PIRM: Processing In Racetrack Memories

TL;DR

PIRM introduces a DWM-based in-memory computing approach that uses transverse nanowire access to perform bulk-bitwise operations, significantly improving speed and energy efficiency for arithmetic and query tasks.

Contribution

It presents a novel in-memory computing technique leveraging transverse access in DWM nanowires for efficient bulk-bitwise logic and arithmetic operations.

Findings

PIRM achieves 1.6x speedup over DRAM PIM for queries.

It improves DWM PIM performance by 6.9x for addition and 2.3x for multiplication.
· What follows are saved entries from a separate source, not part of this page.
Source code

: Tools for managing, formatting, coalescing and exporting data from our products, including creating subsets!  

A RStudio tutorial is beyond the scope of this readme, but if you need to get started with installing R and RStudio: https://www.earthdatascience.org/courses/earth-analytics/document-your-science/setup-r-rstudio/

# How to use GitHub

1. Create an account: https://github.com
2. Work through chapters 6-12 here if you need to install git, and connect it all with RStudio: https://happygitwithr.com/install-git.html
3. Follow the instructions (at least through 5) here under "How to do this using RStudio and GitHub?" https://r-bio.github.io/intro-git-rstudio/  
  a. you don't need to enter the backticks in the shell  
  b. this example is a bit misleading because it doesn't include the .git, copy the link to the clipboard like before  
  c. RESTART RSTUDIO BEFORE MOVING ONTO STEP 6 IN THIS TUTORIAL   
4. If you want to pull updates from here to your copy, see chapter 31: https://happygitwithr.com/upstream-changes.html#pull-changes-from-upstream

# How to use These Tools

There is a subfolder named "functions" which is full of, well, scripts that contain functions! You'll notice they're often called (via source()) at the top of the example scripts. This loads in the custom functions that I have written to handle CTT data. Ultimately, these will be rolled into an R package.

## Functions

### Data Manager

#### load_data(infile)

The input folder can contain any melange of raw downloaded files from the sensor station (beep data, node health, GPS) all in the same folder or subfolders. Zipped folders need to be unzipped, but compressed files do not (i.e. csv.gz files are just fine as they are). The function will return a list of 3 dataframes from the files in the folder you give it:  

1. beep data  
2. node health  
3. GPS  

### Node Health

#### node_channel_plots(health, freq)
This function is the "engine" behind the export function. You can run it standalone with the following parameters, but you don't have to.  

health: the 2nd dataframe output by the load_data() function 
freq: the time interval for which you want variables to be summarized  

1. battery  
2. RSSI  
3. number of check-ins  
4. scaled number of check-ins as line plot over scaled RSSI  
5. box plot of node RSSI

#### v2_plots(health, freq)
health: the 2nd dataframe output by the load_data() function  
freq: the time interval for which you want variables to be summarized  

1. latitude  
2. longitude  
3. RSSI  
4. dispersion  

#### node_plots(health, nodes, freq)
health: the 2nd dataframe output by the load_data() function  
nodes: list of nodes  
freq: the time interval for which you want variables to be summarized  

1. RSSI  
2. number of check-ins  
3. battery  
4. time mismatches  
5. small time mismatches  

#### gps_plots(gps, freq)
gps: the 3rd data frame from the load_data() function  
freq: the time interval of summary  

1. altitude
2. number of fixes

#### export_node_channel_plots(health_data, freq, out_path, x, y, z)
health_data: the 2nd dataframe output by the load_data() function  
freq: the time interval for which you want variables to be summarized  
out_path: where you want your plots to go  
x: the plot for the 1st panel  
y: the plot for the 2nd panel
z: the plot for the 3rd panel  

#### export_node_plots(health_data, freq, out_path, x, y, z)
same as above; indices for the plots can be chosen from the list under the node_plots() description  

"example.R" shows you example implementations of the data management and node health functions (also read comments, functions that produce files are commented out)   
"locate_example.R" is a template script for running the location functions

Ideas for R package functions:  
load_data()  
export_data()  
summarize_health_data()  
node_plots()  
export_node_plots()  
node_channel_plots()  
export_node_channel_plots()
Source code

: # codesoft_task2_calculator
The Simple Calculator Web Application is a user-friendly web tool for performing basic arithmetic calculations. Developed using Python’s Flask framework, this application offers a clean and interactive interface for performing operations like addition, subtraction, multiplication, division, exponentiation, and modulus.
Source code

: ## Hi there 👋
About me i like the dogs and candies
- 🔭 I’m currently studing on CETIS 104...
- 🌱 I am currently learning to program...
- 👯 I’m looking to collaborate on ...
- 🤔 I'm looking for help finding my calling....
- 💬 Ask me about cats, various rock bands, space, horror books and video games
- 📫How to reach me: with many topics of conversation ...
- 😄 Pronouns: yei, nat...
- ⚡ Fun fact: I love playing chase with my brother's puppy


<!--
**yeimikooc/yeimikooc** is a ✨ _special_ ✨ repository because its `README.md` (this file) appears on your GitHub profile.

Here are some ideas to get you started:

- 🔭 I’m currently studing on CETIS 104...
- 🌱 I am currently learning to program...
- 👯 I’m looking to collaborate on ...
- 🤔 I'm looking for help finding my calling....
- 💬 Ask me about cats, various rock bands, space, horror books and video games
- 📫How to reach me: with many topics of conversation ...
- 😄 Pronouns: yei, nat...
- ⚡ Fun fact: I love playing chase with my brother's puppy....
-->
PIRM reduces access latency by 2.1x and energy by 25.2x for arithmetic benchmarks.

Abstract

The growth in data needs of modern applications has created significant challenges for modern systems leading a "memory wall." Spintronic Domain Wall Memory (DWM), related to Spin-Transfer Torque Memory (STT-MRAM), provides near-SRAM read/write performance, energy savings and nonvolatility, potential for extremely high storage density, and does not have significant endurance limitations. However, DWM's benefits cannot address data access latency and throughput limitations of memory bus bandwidth. We propose PIRM, a DWM-based in-memory computing solution that leverages the properties of DWM nanowires and allows them to serve as polymorphic gates. While normally DWM is accessed by applying spin polarized currents orthogonal to the nanowire at access points to read individual bits, transverse access along the DWM nanowire allows the differentiation of the aggregate resistance of multiple bits in the nanowire, akin to a multilevel cell. PIRM leverages this transverse reading to directly provide bulk-bitwise logic of multiple adjacent operands in the nanowire, simultaneously. Based on this in-memory logic, PIRM provides a technique to conduct multi-operand addition and two operand multiplication using transverse access. PIRM provides a 1.6x speedup compared to the leading DRAM PIM technique for query applications that leverage bulk bitwise operations. Compared to the leading PIM technique for DWM, PIRM improves performance by 6.9x, 2.3x and energy by 5.5x, 3.4x for 8-bit addition and multiplication, respectively. For arithmetic heavy benchmarks, PIRM reduces access latency by 2.1x, while decreasing energy consumption by 25.2x for a reasonable 10% area overhead versus non-PIM DWM.